[Action item] Of the entries below, copy only those lines that contain the word "eddapeturs".

[Data extracts]
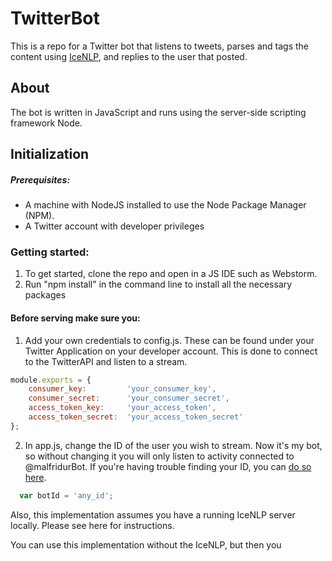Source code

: # TwitterBot

This is a repo for a Twitter bot that listens to tweets, parses and tags the content using [IceNLP](http://www.malfong.is/index.php?pg=icenlp&lang=en), and replies to the user that posted.


## About

The bot is written in JavaScript and runs using the server-side scripting framework Node.

## Initialization

##### Prerequisites:
- A machine with NodeJS installed to use the Node Package Manager (NPM).
- A Twitter account with developer privileges

### Getting started:
1. To get started, clone the repo and open in a JS IDE such as Webstorm.
2. Run "npm install" in the command line to install all the necessary packages

#### Before serving make sure you:
1. Add your own credentials to config.js. These can be found under your Twitter Application on your developer account. This is done to connect to the TwitterAPI and listen to a stream.

```javascript
module.exports = {
    consumer_key:         'your_consumer_key',
    consumer_secret:      'your_consumer_secret',
    access_token_key:     'your_access_token',
    access_token_secret:  'your_access_token_secret'
};
```
2. In app.js, change the ID of the user you wish to stream. Now it's my bot, so without changing it you will only listen to activity connected to @malfridurBot. If you're having trouble finding your ID, you can [do so here](http://mytwitterid.com/).


```javascript
  var botId = 'any_id';
```

Also, this implementation assumes you have a running IceNLP server locally. Please see here for instructions.

You can use this implementation without the IceNLP, but then you 




[request]: https://github.com/eddapeturs/TwitterBot/blob/master/images/hvernigHefur.png "Requesting Bot"
[response]: https://github.com/eddapeturs/TwitterBot/blob/master/images/Mallaresponse.jpg "Bot response"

[Answer to this exercise]
[request]: https://github.com/eddapeturs/TwitterBot/blob/master/images/hvernigHefur.png "Requesting Bot"
[response]: https://github.com/eddapeturs/TwitterBot/blob/master/images/Mallaresponse.jpg "Bot response"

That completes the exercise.